What’s the one essential on everyone’s list, while commuting to work? Coffee … maybe, tea – but either beverage may be banned in New Jersey at some point, as a distracted-driving law is in the works. Not only is coffee, tea, and even cigarettes potential aims at this law; eating food, or really any activity that is not related to the operation of the motor vehicle, or that interrupts with the safe operation of said vehicle when on a public highway or road, will be prohibited.
Seems a tad rash, but as per New Jersey’s Attorney General’s office, distracted drivers caused almost 800,000 crashes within the said state from 2010 to 2014, as well as over 3,000 fatalities in 2014 alone. As ‘texting and driving’ is the main focus of the distracted driving, the state is one within 46 in the U.S.A. that has banned texting and driving.
MSN reported that other distractions that will be included in the ban, if the bill gets passed, include: drinking and eating (as mentioned), grooming, watching videos, reading (maps are included in this outlaw), adjusting a radio or navigation system, and even chatting it up with passengers!
John Wisniewski (the bill’s co-sponsor) told a news station recently that the goal of the ban is to educate drivers, not for punishment purposes. Still, penalties around the ban seem more like punishment, then education; with the proposed penalties potentially being the country’s harshest, if they equal out to penalties involving texting currently, which is: for the first offense, a minimum fine of $200 – with the maximum fine being $800; three license point deduction and 90 days of suspension for a third or following penalty.

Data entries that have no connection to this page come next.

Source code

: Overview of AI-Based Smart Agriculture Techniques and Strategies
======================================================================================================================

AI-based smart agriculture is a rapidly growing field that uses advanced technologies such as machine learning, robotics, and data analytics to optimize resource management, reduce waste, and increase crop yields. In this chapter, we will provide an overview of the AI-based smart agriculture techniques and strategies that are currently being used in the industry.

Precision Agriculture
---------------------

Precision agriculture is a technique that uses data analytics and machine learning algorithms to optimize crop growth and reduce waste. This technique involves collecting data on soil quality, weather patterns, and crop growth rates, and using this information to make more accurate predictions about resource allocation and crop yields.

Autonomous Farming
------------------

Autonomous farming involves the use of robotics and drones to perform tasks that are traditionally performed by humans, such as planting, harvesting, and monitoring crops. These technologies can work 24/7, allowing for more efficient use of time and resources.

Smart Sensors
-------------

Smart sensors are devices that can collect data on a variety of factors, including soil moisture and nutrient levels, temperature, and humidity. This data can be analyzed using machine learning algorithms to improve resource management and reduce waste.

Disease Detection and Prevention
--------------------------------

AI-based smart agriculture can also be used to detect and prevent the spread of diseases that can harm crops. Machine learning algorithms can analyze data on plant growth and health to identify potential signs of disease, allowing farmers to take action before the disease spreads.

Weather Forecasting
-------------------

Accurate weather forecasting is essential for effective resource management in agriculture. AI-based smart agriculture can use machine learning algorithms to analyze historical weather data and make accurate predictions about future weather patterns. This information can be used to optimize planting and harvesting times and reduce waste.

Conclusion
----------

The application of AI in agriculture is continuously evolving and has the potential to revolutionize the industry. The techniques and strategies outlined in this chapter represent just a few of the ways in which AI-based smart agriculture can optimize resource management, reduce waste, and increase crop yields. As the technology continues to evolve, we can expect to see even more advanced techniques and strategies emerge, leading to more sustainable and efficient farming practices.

While banning eating and drinking may seem overly harsh to a driver who is simply trying to quench their thirst, or satisfy their hunger while in the car; it’s hard not to ignore the staggering numbers around distracted driving. On the other side of the equation, how will police offers be able to adequately enforce this? Through a Big Mac breathalyzer test or one that can detect doughnuts?
Still, coffee, tea, and food can be eaten before one takes the wheel; radios need to be adjusted prior to hitting the gas pedal; and passengers must remember to help the driver, by keeping their lips tight, and not distracting them.
While the bill hasn’t turned into a law just yet, only time will tell if the residents of New Jersey will be following a different morning routine when it comes to their daily (driving) commute into work.